**What the task requires:** Identify each line below containing the string "manera" and copy it.

**Records supplied:**
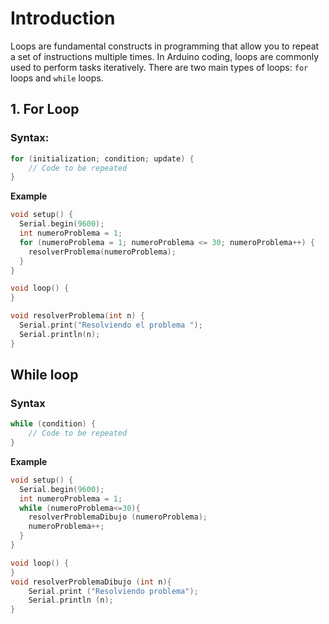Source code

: # Introduction

Loops are fundamental constructs in programming that allow you to repeat a set of instructions multiple times. In Arduino coding, loops are commonly used to perform tasks iteratively. There are two main types of loops: `for` loops and `while` loops.

## 1. For Loop

### Syntax:

```cpp
for (initialization; condition; update) {
    // Code to be repeated
}
```
**Example**
```c++
void setup() {
  Serial.begin(9600);
  int numeroProblema = 1;
  for (numeroProblema = 1; numeroProblema <= 30; numeroProblema++) {
    resolverProblema(numeroProblema);
  }
}

void loop() {
}

void resolverProblema(int n) {
  Serial.print("Resolviendo el problema ");
  Serial.println(n);
}
```
## While loop

### Syntax

```c++
while (condition) {
    // Code to be repeated
}
```
**Example**
```c++
void setup() {
  Serial.begin(9600);
  int numeroProblema = 1;
  while (numeroProblema<=30){
    resolverProblemaDibujo (numeroProblema);
    numeroProblema++;
  }
}

void loop() {
}
void resolverProblemaDibujo (int n){
    Serial.print ("Resolviendo problema");
    Serial.println (n);
}
```
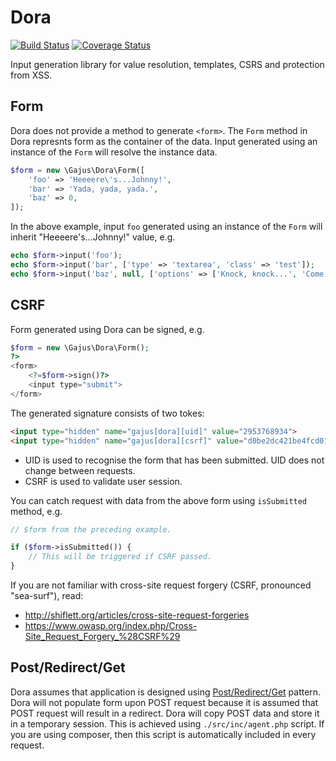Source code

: # Dora

[![Build Status](https://travis-ci.org/gajus/dora.png?branch=master)](https://travis-ci.org/gajus/dora)
[![Coverage Status](https://coveralls.io/repos/gajus/dora/badge.png)](https://coveralls.io/r/gajus/dora)

Input generation library for value resolution, templates, CSRS and protection from XSS.

## Form

Dora does not provide a method to generate `<form>`. The `Form` method in Dora represnts form as the container of the data. Input generated using an instance of the `Form` will resolve the instance data.

```php
$form = new \Gajus\Dora\Form([
    'foo' => 'Heeeere\'s...Johnny!',
    'bar' => 'Yada, yada, yada.',
    'baz' => 0,
]);
```

In the above example, input `foo` generated using an instance of the `Form` will inherit "Heeeere's...Johnny!" value, e.g.

```php
echo $form->input('foo');
echo $form->input('bar', ['type' => 'textarea', 'class' => 'test']);
echo $form->input('baz', null, ['options' => ['Knock, knock...', 'Come in.']]);
```

## CSRF

Form generated using Dora can be signed, e.g.

```php
$form = new \Gajus\Dora\Form();
?>
<form>
    <?=$form->sign()?>
    <input type="submit">
</form>
```

The generated signature consists of two tokes:

```html
<input type="hidden" name="gajus[dora][uid]" value="2953768934">
<input type="hidden" name="gajus[dora][csrf]" value="d0be2dc421be4fcd0172e5afceea3970e2f3d940">
```

* UID is used to recognise the form that has been submitted. UID does not change between requests.
* CSRF is used to validate user session.

You can catch request with data from the above form using `isSubmitted` method, e.g.

```php
// $form from the preceding example.

if ($form->isSubmitted()) {
    // This will be triggered if CSRF passed.
}
```

If you are not familiar with cross-site request forgery (CSRF, pronounced "sea-surf"), read:

* http://shiflett.org/articles/cross-site-request-forgeries
* https://www.owasp.org/index.php/Cross-Site_Request_Forgery_%28CSRF%29

## Post/Redirect/Get

Dora assumes that application is designed using [Post/Redirect/Get](http://en.wikipedia.org/wiki/Post/Redirect/Get) pattern. Dora will not populate form upon POST request because it is assumed that POST request will result in a redirect. Dora will copy POST data and store it in a temporary session. This is achieved using `./src/inc/agent.php` script. If you are using composer, then this script is automatically included in every request.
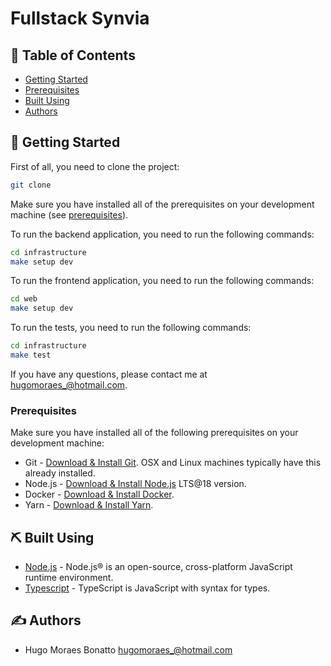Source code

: # Fullstack Synvia

## 📝 Table of Contents
- [Getting Started](#getting_started)
- [Prerequisites](#prerequisites)
- [Built Using](#built_using)
- [Authors](#authors)

## 🏁 Getting Started <a name = "getting_started"></a>
First of all, you need to clone the project:

```bash
git clone
```

Make sure you have installed all of the prerequisites on your development machine (see [prerequisites](#prerequisites)).

To run the backend application, you need to run the following commands:

```bash
cd infrastructure
make setup dev
```

To run the frontend application, you need to run the following commands:

```bash
cd web
make setup dev
```

To run the tests, you need to run the following commands:

```bash
cd infrastructure
make test
```

If you have any questions, please contact me at hugomoraes_@hotmail.com.

### Prerequisites
Make sure you have installed all of the following prerequisites on your development machine:
- Git - [Download & Install Git](https://git-scm.com/downloads). OSX and Linux machines typically have this already installed.
- Node.js - [Download & Install Node.js](https://nodejs.org/en/download/) LTS@18 version.
- Docker - [Download & Install Docker](https://docs.docker.com/get-docker/).
- Yarn - [Download & Install Yarn](https://classic.yarnpkg.com/en/docs/install).

## ⛏️ Built Using <a name = "built_using"></a>
- [Node.js](https://nodejs.org/en) - Node.js® is an open-source, cross-platform JavaScript runtime environment.
- [Typescript](https://www.typescriptlang.org/) - TypeScript is JavaScript with syntax for types.

## ✍️ Authors <a name = "authors"></a>
- Hugo Moraes Bonatto <hugomoraes_@hotmail.com>
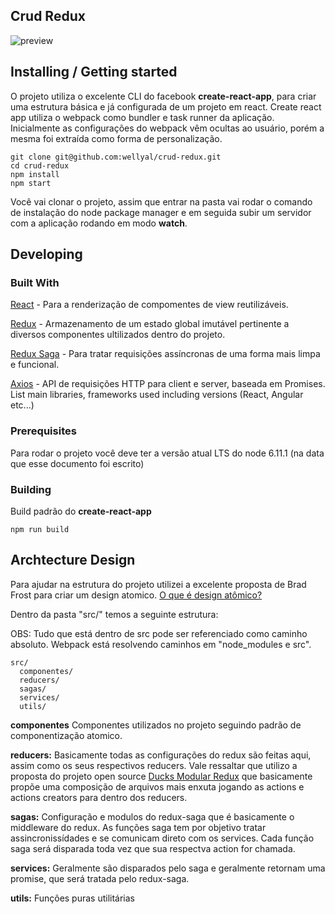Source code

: ## Crud Redux

![preview](https://snag.gy/U0Gg3I.jpg)

## Installing / Getting started

O projeto utiliza o excelente CLI do facebook **create-react-app**, para criar uma estrutura básica e já configurada de um projeto em react. Create react app utiliza o webpack como bundler e task runner da aplicação. Inicialmente as configurações do webpack vêm ocultas ao usuário, porém a mesma foi extraída como forma de personalização.

```shell
git clone git@github.com:wellyal/crud-redux.git
cd crud-redux
npm install
npm start
```

Você vai clonar o projeto, assim que entrar na pasta vai rodar o comando de instalação do node package manager e em seguida subir um servidor com a aplicação rodando em modo **watch**.

## Developing

### Built With

[React](https://facebook.github.io/react/) - Para a renderização de compomentes de view reutilizáveis.

[Redux](http://redux.js.org/) - Armazenamento de um estado global imutável pertinente a diversos componentes ultilizados dentro do projeto.

[Redux Saga](https://redux-saga.js.org/) - Para tratar requisições assíncronas de uma forma mais limpa e funcional.

[Axios](https://github.com/mzabriskie/axios) - API de requisições HTTP para client e server, baseada em Promises.
List main libraries, frameworks used including versions (React, Angular etc...)

### Prerequisites

Para rodar o projeto você deve ter a versão atual LTS do node 6.11.1 (na data que esse documento foi escrito)

### Building

Build padrão do **create-react-app**

```shell
npm run build
```

## Archtecture Design

Para ajudar na estrutura do projeto utilizei a excelente proposta de Brad Frost para criar um design atomico. [O que é design atômico?](http://bradfrost.com/blog/post/atomic-web-design/)

Dentro da pasta "src/" temos a seguinte estrutura:

OBS: Tudo que está dentro de src pode ser referenciado como caminho absoluto. Webpack está resolvendo caminhos em "node_modules e src".

```
src/
  componentes/
  reducers/
  sagas/
  services/
  utils/
```

**componentes** Componentes utilizados no projeto seguindo padrão de componentização atomico.

**reducers:** Basicamente todas as configurações do redux são feitas aqui, assim como os seus respectivos reducers. Vale ressaltar que utilizo a proposta do projeto open source [Ducks Modular Redux](https://github.com/erikras/ducks-modular-redux) que basicamente propõe uma composição de arquivos mais enxuta jogando as actions e actions creators para dentro dos reducers.

**sagas:** Configuração e modulos do redux-saga que é basicamente o middleware do redux. As funções saga tem por objetivo tratar assincronissídades e se comunicam direto com os services. Cada função saga será disparada toda vez que sua respectva action for chamada.

**services:** Geralmente são disparados pelo saga e geralmente retornam uma promise, que será tratada pelo redux-saga.

**utils:** Funções puras utilitárias
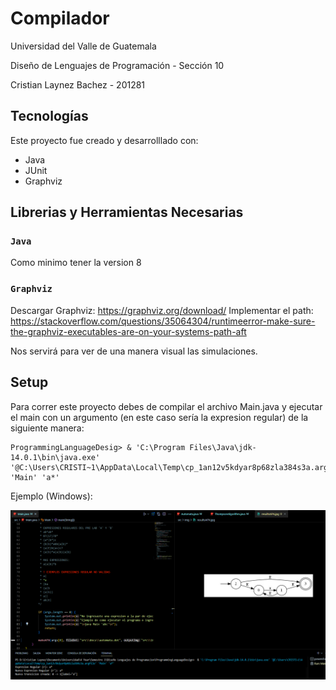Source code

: # Compilador

Universidad del Valle de Guatemala

Diseño de Lenguajes de Programación - Sección 10

Cristian Laynez Bachez - 201281

## Tecnologías

Este proyecto fue creado y desarrolllado con:

- Java
- JUnit
- Graphviz

## Librerias y Herramientas Necesarias

### `Java`

Como minimo tener la version 8

### `Graphviz`

Descargar Graphviz: https://graphviz.org/download/
Implementar el path: https://stackoverflow.com/questions/35064304/runtimeerror-make-sure-the-graphviz-executables-are-on-your-systems-path-aft

Nos servirá para ver de una manera visual las simulaciones.

## Setup

Para correr este proyecto debes de compilar el archivo Main.java y ejecutar el main con un argumento (en este caso sería la expresion regular) de la siguiente manera:

```
ProgrammingLanguageDesig> & 'C:\Program Files\Java\jdk-14.0.1\bin\java.exe' '@C:\Users\CRISTI~1\AppData\Local\Temp\cp_1an12v5kdyar8p68zla384s3a.argfile' 'Main' 'a*'
```

Ejemplo (Windows):

![Alt text](/img/img.png 'Corriendo Programa..')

**Your response:**
Nos servirá para ver de una manera visual las simulaciones.
Para correr este proyecto debes de compilar el archivo Main.java y ejecutar el main con un argumento (en este caso sería la expresion regular) de la siguiente manera:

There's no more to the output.